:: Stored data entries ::
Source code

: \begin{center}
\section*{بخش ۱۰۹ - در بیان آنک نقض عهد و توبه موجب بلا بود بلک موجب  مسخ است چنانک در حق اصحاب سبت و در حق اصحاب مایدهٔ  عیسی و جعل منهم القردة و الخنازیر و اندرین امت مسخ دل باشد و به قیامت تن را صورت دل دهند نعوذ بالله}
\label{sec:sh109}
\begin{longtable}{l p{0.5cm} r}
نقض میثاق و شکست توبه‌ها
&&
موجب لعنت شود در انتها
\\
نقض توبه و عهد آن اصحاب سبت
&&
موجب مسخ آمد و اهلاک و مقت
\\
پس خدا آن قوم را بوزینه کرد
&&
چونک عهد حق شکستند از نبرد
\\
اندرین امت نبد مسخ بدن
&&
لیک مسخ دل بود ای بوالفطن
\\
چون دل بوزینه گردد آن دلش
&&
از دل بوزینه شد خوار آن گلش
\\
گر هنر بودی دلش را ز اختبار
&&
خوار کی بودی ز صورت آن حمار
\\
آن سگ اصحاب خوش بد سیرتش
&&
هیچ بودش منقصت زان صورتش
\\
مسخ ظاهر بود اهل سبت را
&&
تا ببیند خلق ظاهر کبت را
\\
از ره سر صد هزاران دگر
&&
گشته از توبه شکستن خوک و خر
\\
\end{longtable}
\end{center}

:: PROBLEM REQUIREMENTS ::
Which lines of the records hold the string "ظاهر"? Copy each one.

:: ANSWER SPACE ::
مسخ ظاهر بود اهل سبت را
تا ببیند خلق ظاهر کبت را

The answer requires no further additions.